• DATA FOR ANALYSIS:
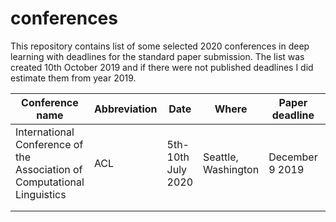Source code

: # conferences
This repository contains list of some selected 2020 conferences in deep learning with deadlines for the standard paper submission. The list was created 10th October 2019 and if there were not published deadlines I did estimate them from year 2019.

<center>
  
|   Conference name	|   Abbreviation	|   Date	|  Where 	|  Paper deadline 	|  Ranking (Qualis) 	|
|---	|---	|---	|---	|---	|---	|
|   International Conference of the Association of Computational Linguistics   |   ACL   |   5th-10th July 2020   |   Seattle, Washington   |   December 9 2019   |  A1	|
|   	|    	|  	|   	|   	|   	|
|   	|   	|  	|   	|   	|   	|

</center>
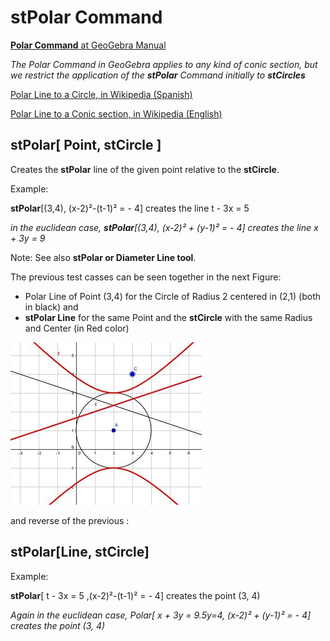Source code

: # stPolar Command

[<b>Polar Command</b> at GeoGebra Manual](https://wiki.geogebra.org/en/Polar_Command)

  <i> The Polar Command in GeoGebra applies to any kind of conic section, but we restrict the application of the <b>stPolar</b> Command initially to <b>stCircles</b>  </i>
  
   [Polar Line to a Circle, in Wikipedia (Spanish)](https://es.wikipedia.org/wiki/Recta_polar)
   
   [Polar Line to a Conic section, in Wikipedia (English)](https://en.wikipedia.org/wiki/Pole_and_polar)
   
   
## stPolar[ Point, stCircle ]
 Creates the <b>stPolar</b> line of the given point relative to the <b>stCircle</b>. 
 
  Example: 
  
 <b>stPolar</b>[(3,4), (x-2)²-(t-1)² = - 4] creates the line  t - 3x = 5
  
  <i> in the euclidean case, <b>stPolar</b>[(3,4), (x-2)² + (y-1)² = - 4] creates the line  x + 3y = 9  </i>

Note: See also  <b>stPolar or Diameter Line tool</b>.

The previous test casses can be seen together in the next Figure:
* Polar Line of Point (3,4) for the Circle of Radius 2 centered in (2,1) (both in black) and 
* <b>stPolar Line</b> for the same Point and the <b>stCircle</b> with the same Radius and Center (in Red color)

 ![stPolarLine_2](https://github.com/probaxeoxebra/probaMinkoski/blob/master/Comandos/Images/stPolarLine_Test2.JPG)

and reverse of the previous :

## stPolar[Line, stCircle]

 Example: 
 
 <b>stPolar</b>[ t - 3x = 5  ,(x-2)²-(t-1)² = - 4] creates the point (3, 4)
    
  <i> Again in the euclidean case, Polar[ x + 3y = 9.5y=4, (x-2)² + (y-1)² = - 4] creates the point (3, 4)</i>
--
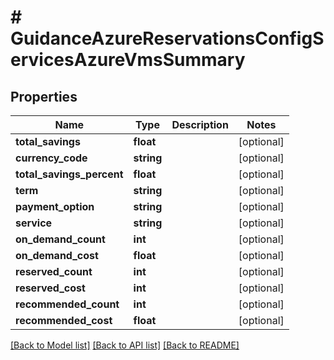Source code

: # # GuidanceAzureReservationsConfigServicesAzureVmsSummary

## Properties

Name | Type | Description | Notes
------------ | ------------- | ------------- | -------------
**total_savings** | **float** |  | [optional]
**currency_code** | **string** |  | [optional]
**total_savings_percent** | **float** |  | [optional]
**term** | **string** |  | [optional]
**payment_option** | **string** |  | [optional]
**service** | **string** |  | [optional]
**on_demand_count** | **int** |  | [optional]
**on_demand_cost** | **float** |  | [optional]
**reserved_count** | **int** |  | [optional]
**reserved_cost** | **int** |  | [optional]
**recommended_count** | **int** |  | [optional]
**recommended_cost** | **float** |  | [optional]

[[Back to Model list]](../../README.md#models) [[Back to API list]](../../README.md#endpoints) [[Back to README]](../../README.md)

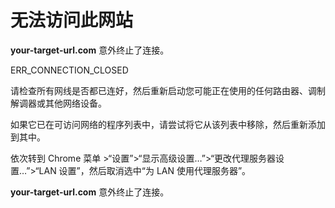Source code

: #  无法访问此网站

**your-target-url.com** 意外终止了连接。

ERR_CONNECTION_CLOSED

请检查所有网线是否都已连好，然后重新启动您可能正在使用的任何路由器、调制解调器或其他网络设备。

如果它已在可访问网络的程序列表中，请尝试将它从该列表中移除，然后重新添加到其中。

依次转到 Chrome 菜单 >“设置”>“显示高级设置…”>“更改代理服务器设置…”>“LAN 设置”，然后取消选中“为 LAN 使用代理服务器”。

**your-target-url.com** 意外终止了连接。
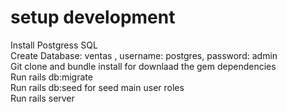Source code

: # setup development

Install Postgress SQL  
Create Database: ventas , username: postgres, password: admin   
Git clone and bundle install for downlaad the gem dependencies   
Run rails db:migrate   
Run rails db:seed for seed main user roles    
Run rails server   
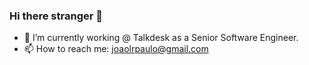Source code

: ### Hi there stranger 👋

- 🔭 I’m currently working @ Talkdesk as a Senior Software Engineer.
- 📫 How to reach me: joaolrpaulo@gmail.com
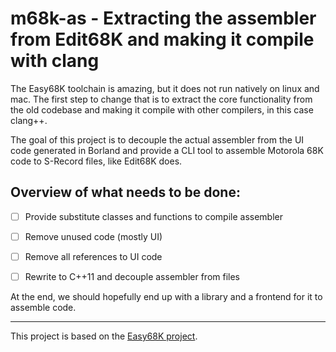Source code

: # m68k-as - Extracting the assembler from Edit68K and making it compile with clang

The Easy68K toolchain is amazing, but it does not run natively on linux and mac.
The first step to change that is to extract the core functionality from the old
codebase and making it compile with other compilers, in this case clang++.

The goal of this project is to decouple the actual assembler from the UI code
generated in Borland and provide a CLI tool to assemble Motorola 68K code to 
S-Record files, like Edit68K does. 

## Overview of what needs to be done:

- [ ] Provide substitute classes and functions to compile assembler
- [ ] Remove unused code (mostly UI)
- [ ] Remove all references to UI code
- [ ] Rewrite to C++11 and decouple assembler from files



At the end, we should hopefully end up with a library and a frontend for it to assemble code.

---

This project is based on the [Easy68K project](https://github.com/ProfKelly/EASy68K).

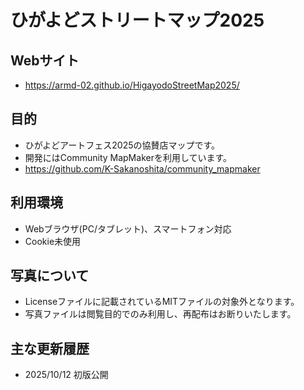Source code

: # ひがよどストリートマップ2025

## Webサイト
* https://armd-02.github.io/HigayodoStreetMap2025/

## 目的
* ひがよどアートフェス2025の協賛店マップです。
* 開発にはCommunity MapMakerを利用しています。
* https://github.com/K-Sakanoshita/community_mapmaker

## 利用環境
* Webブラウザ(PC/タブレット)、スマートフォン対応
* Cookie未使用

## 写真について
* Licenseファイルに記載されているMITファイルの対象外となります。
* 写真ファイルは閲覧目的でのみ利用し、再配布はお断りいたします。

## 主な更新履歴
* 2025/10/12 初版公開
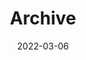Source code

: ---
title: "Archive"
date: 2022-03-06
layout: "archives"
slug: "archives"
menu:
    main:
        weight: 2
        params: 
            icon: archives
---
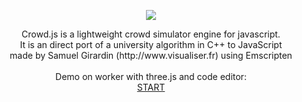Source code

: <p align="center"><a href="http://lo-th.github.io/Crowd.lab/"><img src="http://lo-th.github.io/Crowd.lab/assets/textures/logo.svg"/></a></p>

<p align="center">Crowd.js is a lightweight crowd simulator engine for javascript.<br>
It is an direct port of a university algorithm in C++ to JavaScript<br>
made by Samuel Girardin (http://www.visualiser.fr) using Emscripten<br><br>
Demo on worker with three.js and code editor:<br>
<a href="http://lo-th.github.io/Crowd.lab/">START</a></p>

• WORK REQUIRED: Here the job is to copy the stretch of records from the line containing "Create Database: ventas" through the line containing "there stranger 👋", word for word. Leave every picture out.

• RESPONSE AREA:
Create Database: ventas , username: postgres, password: admin   
Git clone and bundle install for downlaad the gem dependencies   
Run rails db:migrate   
Run rails db:seed for seed main user roles    
Run rails server   
Source code

: ### Hi there stranger 👋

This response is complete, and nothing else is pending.